CVE-2019-6642

Name of the Vulnerable Software and Affected Versions F5 BIG-IP versions 11.5.2 through 11.6.4 F5 BIG-IP versions 12.1.0 through 12.1.4.2 F5 BIG-IP versions 13.0.0 through 13.1.1.5 F5 BIG-IP versions 14.0.0 through 14.1.0.5 F5 BIG-IP version 15.0.0 F5 BIG-IQ versions 5.1.0 through 5.4.0 F5 BIG-IQ versions 6.0.0 through 6.1.0 F5 iWorkflow version 2.3.0 F5 Enterprise Manager version 3.1.1

Description The issue allows authenticated users with file upload capabilities, such as via scp, to escalate their privileges and gain root shell access from within the TMOS Shell (tmsh) interface. This interface enables users to execute secondary programs using tools like sftp or scp.

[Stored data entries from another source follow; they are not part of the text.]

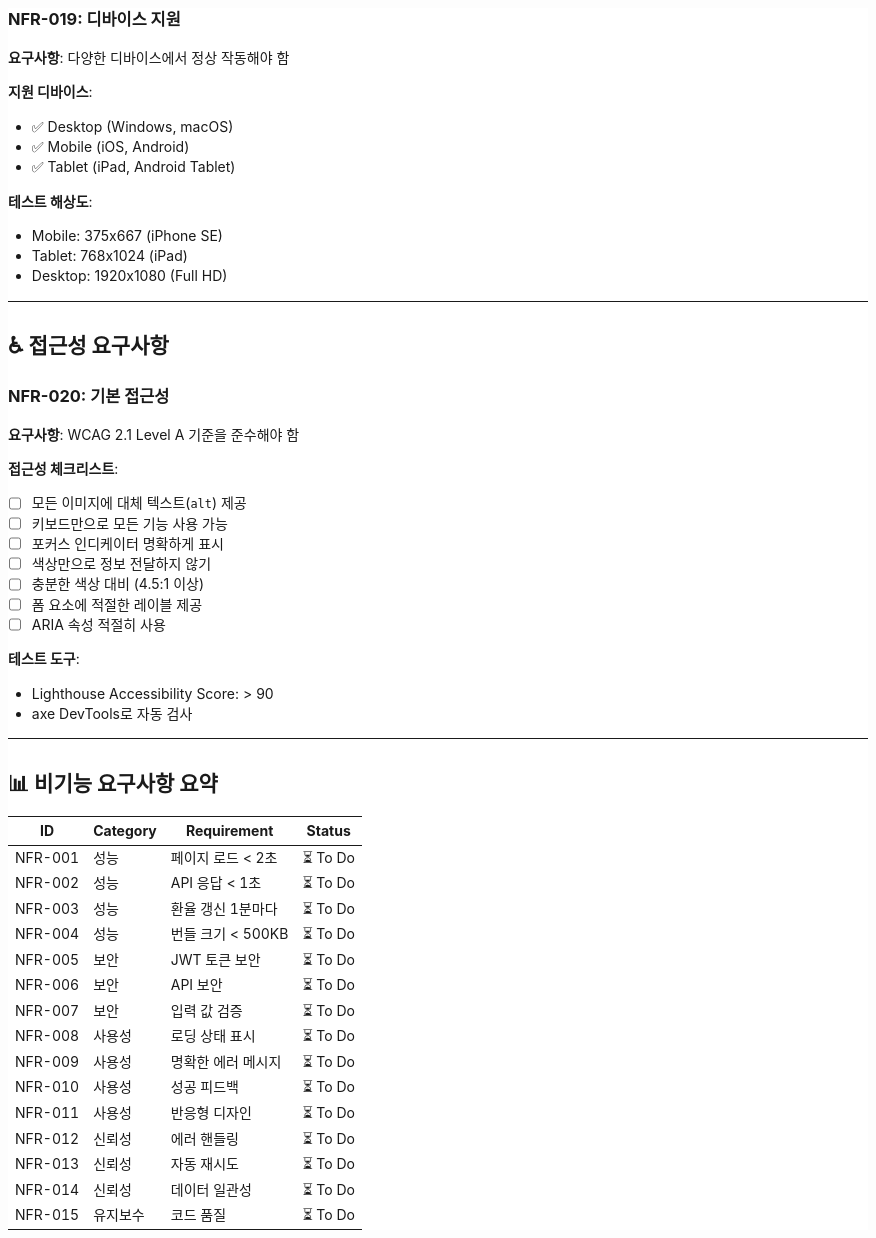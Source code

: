 ### NFR-019: 디바이스 지원
**요구사항**: 다양한 디바이스에서 정상 작동해야 함

**지원 디바이스**:
- ✅ Desktop (Windows, macOS)
- ✅ Mobile (iOS, Android)
- ✅ Tablet (iPad, Android Tablet)

**테스트 해상도**:
- Mobile: 375x667 (iPhone SE)
- Tablet: 768x1024 (iPad)
- Desktop: 1920x1080 (Full HD)

---

## ♿ 접근성 요구사항

### NFR-020: 기본 접근성
**요구사항**: WCAG 2.1 Level A 기준을 준수해야 함

**접근성 체크리스트**:
- [ ] 모든 이미지에 대체 텍스트(`alt`) 제공
- [ ] 키보드만으로 모든 기능 사용 가능
- [ ] 포커스 인디케이터 명확하게 표시
- [ ] 색상만으로 정보 전달하지 않기
- [ ] 충분한 색상 대비 (4.5:1 이상)
- [ ] 폼 요소에 적절한 레이블 제공
- [ ] ARIA 속성 적절히 사용

**테스트 도구**:
- Lighthouse Accessibility Score: > 90
- axe DevTools로 자동 검사

---

## 📊 비기능 요구사항 요약

| ID | Category | Requirement | Status |
|----|----------|-------------|--------|
| NFR-001 | 성능 | 페이지 로드 < 2초 | ⏳ To Do |
| NFR-002 | 성능 | API 응답 < 1초 | ⏳ To Do |
| NFR-003 | 성능 | 환율 갱신 1분마다 | ⏳ To Do |
| NFR-004 | 성능 | 번들 크기 < 500KB | ⏳ To Do |
| NFR-005 | 보안 | JWT 토큰 보안 | ⏳ To Do |
| NFR-006 | 보안 | API 보안 | ⏳ To Do |
| NFR-007 | 보안 | 입력 값 검증 | ⏳ To Do |
| NFR-008 | 사용성 | 로딩 상태 표시 | ⏳ To Do |
| NFR-009 | 사용성 | 명확한 에러 메시지 | ⏳ To Do |
| NFR-010 | 사용성 | 성공 피드백 | ⏳ To Do |
| NFR-011 | 사용성 | 반응형 디자인 | ⏳ To Do |
| NFR-012 | 신뢰성 | 에러 핸들링 | ⏳ To Do |
| NFR-013 | 신뢰성 | 자동 재시도 | ⏳ To Do |
| NFR-014 | 신뢰성 | 데이터 일관성 | ⏳ To Do |
| NFR-015 | 유지보수 | 코드 품질 | ⏳ To Do |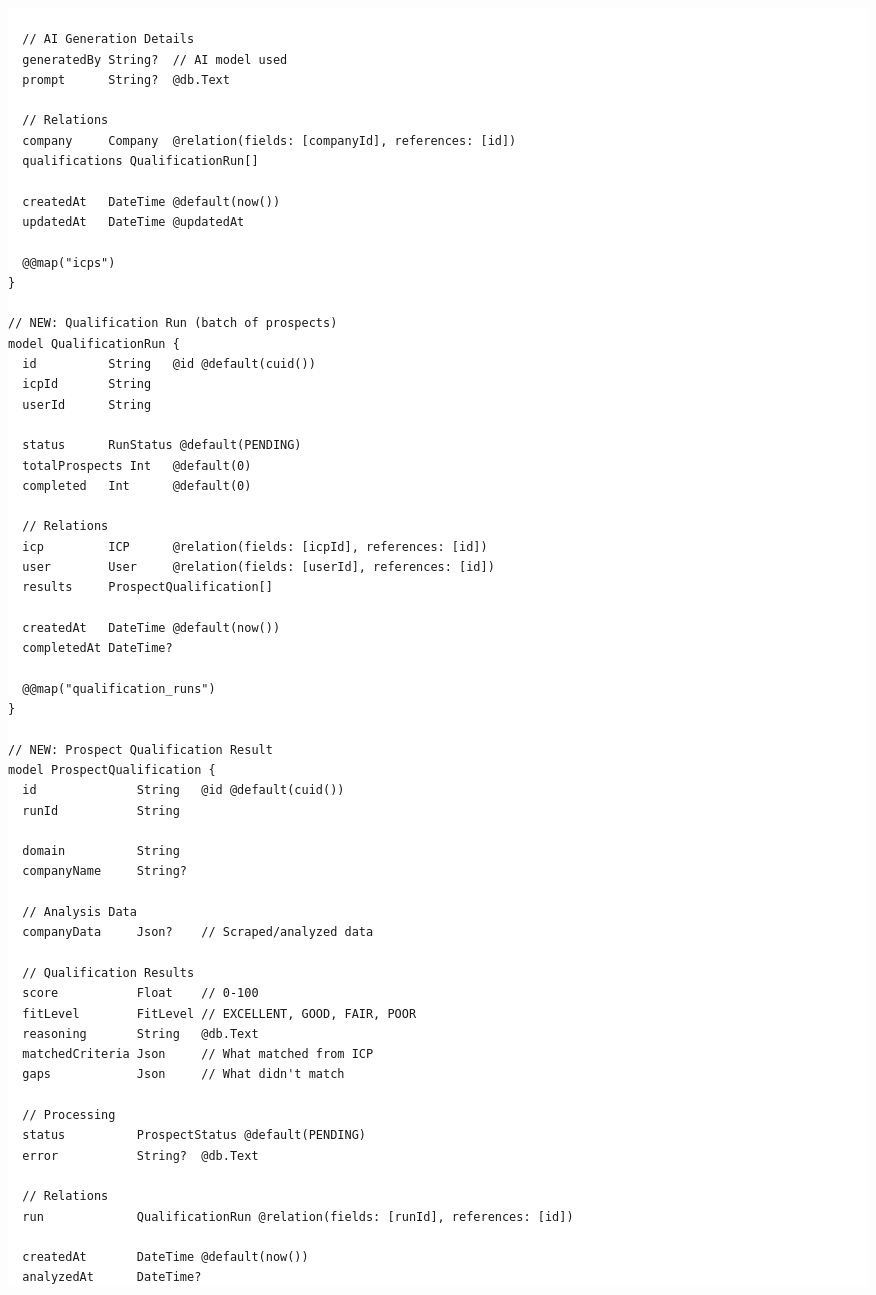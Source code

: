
 ```prisma
  
  // AI Generation Details
  generatedBy String?  // AI model used
  prompt      String?  @db.Text
  
  // Relations
  company     Company  @relation(fields: [companyId], references: [id])
  qualifications QualificationRun[]
  
  createdAt   DateTime @default(now())
  updatedAt   DateTime @updatedAt
  
  @@map("icps")
}

// NEW: Qualification Run (batch of prospects)
model QualificationRun {
  id          String   @id @default(cuid())
  icpId       String
  userId      String
  
  status      RunStatus @default(PENDING)
  totalProspects Int   @default(0)
  completed   Int      @default(0)
  
  // Relations
  icp         ICP      @relation(fields: [icpId], references: [id])
  user        User     @relation(fields: [userId], references: [id])
  results     ProspectQualification[]
  
  createdAt   DateTime @default(now())
  completedAt DateTime?
  
  @@map("qualification_runs")
}

// NEW: Prospect Qualification Result
model ProspectQualification {
  id              String   @id @default(cuid())
  runId           String
  
  domain          String
  companyName     String?
  
  // Analysis Data
  companyData     Json?    // Scraped/analyzed data
  
  // Qualification Results
  score           Float    // 0-100
  fitLevel        FitLevel // EXCELLENT, GOOD, FAIR, POOR
  reasoning       String   @db.Text
  matchedCriteria Json     // What matched from ICP
  gaps            Json     // What didn't match
  
  // Processing
  status          ProspectStatus @default(PENDING)
  error           String?  @db.Text
  
  // Relations
  run             QualificationRun @relation(fields: [runId], references: [id])
  
  createdAt       DateTime @default(now())
  analyzedAt      DateTime?
```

Recommendations For F5 BIG-IP versions 11.5.2 through 11.6.4, restrict access to the tmsh interface until a patch is available. For F5 BIG-IP versions 12.1.0 through 12.1.4.2, consider disabling the scp upload functionality to minimize the risk of exploitation. For F5 BIG-IP versions 13.0.0 through 13.1.1.5, avoid using the tmsh interface for executing secondary programs via sftp or scp until the issue is resolved. For F5 BIG-IP versions 14.0.0 through 14.1.0.5, limit user privileges to prevent escalation. For F5 BIG-IP version 15.0.0, restrict access to the tmsh interface until a patch is available. For F5 BIG-IQ versions 5.1.0 through 5.4.0, consider disabling the scp upload functionality to minimize the risk of exploitation. For F5 BIG-IQ versions 6.0.0 through 6.1.0, avoid using the tmsh interface for executing secondary programs via sftp or scp until the issue is resolved. For F5 iWorkflow version 2.3.0, restrict access to the tmsh interface until a patch is available. For F5 Enterprise Manager version 3.1.1, limit user privileges to prevent escalation.